__TASK STATEMENT__:
If "linear" shows up in a line of the material, return that line.
BEGIN RECORD EXCERPTS
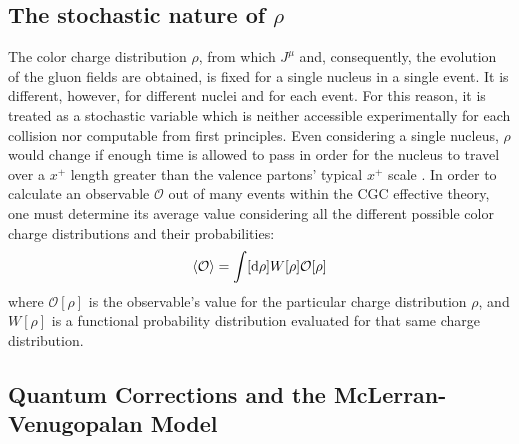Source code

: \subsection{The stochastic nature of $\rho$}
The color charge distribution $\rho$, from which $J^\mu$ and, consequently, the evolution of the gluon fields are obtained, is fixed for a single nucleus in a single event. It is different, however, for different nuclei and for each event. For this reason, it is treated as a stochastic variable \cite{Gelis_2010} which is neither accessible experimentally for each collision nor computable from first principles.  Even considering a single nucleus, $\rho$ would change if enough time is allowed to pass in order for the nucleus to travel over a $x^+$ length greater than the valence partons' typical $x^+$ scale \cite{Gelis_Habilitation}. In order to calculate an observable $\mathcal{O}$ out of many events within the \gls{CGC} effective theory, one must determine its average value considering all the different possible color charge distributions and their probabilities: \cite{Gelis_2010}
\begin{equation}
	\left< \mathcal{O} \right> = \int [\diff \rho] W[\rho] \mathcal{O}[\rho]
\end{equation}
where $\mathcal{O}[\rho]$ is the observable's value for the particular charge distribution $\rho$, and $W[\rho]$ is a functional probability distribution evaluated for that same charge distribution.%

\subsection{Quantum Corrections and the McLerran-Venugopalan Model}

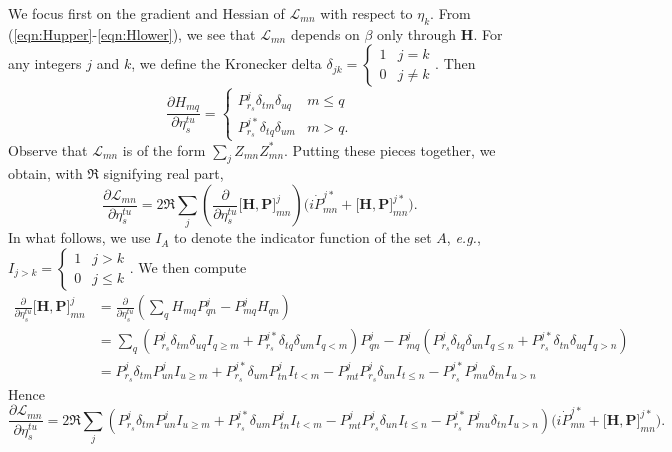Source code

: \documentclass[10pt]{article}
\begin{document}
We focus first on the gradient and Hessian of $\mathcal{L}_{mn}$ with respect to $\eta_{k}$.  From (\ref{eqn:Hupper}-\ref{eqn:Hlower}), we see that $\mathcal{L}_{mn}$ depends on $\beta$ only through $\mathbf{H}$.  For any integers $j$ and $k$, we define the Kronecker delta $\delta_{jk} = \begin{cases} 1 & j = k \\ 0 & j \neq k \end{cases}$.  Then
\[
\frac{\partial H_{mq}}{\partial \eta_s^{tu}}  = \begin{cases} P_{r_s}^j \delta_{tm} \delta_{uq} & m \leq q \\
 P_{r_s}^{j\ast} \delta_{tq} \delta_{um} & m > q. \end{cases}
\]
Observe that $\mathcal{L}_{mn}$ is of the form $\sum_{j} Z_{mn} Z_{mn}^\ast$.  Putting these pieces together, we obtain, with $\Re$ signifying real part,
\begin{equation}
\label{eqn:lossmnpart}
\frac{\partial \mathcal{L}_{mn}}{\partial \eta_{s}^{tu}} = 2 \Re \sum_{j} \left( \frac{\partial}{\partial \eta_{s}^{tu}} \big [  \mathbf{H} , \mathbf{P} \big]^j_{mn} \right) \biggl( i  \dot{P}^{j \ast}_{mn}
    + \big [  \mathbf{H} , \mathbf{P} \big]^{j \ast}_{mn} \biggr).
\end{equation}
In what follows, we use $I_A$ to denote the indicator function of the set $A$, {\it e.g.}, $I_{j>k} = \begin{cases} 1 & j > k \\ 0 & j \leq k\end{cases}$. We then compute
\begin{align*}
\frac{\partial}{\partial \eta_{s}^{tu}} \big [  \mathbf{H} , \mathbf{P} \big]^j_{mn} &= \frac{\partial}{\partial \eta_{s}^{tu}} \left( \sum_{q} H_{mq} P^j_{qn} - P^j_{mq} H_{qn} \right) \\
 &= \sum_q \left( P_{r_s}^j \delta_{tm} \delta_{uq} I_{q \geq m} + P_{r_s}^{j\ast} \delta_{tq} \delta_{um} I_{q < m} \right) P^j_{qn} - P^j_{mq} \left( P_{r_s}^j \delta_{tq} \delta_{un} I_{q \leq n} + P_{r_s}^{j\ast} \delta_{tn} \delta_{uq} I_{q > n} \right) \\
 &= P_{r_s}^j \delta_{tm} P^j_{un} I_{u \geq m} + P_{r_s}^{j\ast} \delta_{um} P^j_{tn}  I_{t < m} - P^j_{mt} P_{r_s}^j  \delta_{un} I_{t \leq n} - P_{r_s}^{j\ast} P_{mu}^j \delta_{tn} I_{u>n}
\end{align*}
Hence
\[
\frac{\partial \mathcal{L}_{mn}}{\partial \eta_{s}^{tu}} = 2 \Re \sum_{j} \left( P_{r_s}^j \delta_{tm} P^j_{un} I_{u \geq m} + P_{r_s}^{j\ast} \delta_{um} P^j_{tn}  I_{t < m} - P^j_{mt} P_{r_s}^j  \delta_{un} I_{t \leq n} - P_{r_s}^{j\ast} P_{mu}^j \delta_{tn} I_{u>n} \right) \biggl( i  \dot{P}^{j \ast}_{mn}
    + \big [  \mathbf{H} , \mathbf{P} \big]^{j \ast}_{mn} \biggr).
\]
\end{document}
END RECORD EXCERPTS
BEGIN RECORD EXCERPTS
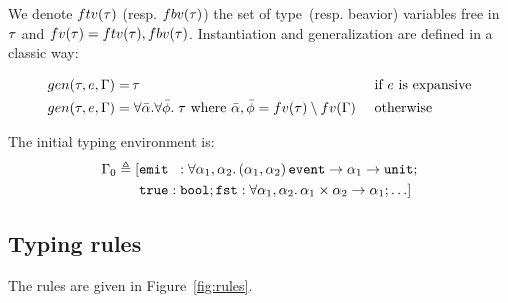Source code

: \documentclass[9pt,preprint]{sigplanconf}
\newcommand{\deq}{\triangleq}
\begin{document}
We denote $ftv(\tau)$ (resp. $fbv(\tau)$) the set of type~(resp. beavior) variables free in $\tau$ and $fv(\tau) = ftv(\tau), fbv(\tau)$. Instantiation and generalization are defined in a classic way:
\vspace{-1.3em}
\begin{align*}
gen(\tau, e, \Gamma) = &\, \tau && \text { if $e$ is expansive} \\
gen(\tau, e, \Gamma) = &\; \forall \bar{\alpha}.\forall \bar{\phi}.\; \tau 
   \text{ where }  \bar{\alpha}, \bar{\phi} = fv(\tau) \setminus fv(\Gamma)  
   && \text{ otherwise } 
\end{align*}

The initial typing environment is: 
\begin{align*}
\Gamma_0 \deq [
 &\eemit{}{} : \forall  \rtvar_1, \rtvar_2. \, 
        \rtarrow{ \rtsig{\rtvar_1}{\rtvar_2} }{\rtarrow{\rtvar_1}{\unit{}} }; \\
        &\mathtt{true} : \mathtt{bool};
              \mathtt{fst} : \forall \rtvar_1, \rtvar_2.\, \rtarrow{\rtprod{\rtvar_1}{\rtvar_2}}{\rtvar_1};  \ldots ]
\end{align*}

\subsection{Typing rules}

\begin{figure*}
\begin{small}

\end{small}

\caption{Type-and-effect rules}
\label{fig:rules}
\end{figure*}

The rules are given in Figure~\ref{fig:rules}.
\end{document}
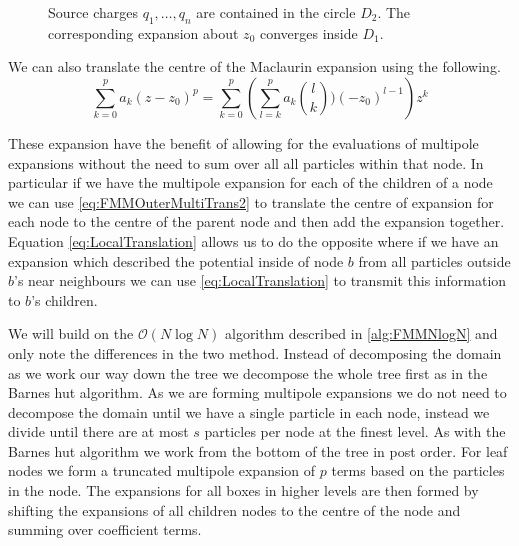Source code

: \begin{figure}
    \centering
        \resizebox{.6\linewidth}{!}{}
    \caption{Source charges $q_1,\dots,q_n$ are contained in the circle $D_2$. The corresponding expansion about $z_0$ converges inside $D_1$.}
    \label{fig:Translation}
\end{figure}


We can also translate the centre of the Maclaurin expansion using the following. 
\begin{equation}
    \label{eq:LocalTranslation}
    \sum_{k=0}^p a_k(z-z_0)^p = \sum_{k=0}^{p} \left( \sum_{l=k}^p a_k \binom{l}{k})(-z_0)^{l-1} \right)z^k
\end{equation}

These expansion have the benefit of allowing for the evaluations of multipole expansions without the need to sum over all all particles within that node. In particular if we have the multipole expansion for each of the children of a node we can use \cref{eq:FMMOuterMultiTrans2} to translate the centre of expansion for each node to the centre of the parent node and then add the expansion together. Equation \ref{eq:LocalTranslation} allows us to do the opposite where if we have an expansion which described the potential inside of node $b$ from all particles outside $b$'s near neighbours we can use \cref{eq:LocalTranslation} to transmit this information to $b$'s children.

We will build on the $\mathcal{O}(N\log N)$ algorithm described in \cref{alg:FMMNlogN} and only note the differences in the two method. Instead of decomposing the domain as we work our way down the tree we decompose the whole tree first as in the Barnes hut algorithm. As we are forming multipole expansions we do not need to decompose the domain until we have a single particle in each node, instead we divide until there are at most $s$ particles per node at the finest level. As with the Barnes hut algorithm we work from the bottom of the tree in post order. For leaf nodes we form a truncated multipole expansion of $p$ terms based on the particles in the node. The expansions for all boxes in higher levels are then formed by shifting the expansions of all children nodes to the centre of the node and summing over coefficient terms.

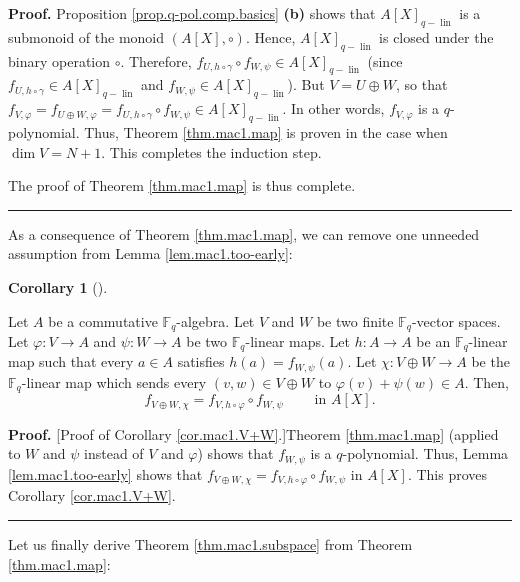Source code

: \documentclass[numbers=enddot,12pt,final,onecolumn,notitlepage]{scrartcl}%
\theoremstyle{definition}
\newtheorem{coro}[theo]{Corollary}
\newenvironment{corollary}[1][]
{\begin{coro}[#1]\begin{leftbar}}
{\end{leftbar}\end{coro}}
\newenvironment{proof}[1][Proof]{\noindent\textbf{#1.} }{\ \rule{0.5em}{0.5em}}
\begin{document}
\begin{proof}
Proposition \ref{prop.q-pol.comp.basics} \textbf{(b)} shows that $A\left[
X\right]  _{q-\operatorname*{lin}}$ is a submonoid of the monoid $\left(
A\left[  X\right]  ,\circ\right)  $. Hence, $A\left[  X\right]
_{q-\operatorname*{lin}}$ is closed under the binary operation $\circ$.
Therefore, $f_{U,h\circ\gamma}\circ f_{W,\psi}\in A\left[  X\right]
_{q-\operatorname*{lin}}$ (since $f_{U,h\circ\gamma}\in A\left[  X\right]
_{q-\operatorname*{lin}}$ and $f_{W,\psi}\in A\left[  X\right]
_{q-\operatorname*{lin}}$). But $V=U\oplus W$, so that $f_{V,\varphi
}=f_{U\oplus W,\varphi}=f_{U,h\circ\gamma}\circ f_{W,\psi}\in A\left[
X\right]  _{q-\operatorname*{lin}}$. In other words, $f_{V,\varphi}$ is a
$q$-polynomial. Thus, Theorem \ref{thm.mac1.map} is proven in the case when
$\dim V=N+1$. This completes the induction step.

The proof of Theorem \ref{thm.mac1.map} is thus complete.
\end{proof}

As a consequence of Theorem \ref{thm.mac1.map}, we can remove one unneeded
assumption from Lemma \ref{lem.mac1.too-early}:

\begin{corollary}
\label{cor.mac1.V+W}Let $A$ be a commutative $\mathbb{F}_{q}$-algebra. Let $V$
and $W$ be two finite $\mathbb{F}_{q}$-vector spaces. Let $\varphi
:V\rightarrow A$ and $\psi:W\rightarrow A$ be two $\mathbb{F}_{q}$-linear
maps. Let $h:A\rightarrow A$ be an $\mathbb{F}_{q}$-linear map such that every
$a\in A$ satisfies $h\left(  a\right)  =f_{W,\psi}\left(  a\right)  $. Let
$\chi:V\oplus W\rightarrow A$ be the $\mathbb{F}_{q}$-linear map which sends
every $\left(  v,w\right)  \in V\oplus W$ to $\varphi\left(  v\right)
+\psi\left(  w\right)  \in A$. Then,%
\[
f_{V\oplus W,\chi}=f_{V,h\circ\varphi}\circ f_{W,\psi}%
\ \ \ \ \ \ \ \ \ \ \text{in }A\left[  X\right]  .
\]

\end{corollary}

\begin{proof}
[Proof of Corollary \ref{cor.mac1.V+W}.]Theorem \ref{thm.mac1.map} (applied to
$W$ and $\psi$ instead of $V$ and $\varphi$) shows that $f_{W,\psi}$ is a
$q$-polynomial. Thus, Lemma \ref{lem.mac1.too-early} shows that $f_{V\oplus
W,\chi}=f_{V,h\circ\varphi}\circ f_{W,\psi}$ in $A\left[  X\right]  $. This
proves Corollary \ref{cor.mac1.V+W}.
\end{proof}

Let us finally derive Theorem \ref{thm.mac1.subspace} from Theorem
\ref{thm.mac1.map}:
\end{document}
END RECORD EXCERPTS
BEGIN RECORD EXCERPTS
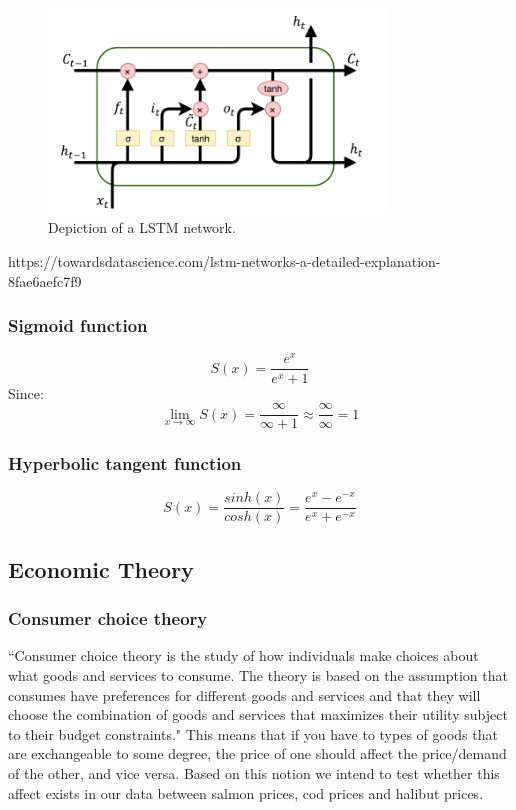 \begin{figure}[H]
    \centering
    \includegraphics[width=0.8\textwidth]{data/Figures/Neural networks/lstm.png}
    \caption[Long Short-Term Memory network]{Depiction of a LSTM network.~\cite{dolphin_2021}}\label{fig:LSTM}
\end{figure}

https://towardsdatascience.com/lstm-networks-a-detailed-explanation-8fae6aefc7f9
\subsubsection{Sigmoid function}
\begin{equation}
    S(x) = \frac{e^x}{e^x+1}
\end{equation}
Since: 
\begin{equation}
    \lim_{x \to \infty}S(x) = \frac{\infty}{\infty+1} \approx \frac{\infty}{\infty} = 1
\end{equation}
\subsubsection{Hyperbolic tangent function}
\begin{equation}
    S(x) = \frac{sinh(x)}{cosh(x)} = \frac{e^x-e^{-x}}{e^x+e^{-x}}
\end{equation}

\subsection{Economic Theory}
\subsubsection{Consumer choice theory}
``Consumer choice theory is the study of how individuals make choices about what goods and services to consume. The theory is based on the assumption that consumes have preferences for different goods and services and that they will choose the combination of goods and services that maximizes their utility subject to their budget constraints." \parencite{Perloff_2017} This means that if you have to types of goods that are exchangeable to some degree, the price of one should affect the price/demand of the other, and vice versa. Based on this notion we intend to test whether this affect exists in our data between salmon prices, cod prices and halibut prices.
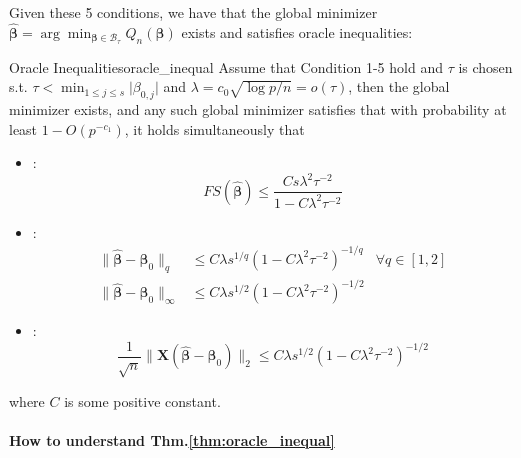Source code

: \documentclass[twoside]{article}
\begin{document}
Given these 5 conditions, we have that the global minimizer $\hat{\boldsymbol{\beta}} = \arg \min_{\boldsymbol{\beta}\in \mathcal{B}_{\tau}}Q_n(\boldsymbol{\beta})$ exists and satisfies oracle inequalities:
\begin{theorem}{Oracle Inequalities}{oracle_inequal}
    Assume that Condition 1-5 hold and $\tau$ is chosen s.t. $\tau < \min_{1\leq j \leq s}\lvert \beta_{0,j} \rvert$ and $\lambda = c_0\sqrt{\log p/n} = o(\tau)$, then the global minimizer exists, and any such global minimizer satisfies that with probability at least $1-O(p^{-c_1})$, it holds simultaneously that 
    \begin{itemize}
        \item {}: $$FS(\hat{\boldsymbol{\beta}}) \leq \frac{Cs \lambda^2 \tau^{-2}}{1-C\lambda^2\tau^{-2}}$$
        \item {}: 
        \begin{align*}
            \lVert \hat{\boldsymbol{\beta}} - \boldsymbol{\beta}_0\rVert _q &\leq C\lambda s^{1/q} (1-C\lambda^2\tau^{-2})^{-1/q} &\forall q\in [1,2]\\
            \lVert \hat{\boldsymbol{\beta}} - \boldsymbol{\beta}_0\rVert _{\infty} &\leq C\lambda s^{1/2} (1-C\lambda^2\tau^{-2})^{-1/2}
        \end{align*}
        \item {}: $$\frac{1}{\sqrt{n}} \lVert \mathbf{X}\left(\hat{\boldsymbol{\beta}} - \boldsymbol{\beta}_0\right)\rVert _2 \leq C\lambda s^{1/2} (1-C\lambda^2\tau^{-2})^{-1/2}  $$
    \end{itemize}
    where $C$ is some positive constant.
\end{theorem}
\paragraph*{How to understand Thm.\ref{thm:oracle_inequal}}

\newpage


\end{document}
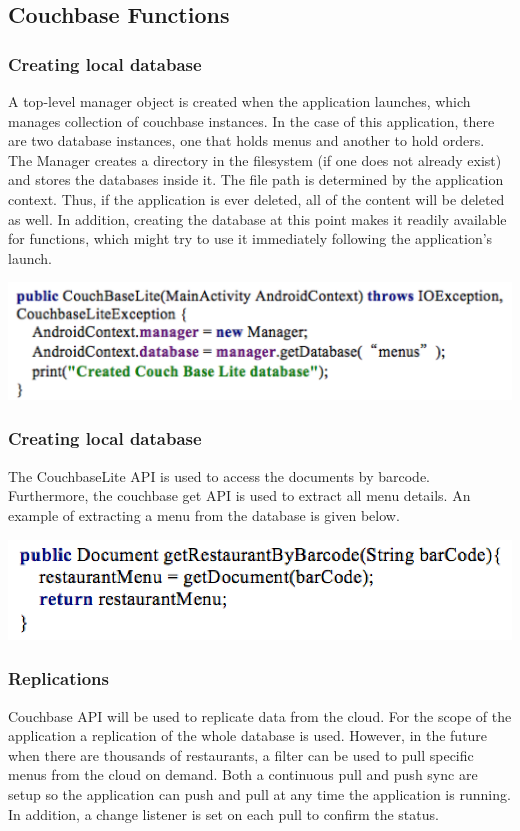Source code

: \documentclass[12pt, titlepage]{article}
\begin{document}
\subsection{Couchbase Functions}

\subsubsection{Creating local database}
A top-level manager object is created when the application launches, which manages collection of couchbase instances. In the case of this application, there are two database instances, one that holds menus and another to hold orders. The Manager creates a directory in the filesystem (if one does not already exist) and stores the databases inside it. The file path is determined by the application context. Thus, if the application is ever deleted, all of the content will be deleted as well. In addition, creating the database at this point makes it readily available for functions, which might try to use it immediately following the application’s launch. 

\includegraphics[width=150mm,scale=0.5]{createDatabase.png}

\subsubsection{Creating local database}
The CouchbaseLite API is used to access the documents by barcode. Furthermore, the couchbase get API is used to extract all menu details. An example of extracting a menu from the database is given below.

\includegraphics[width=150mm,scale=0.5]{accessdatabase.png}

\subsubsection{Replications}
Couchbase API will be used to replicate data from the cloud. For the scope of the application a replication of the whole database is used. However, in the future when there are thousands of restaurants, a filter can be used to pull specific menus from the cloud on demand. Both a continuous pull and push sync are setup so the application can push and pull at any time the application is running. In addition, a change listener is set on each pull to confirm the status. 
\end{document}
END RECORD EXCERPTS
__SOLUTION BELOW__:
:V\rightarrow A$ and $\psi:W\rightarrow A$ be two $\mathbb{F}_{q}$-linear
maps. Let $h:A\rightarrow A$ be an $\mathbb{F}_{q}$-linear map such that every
$\chi:V\oplus W\rightarrow A$ be the $\mathbb{F}_{q}$-linear map which sends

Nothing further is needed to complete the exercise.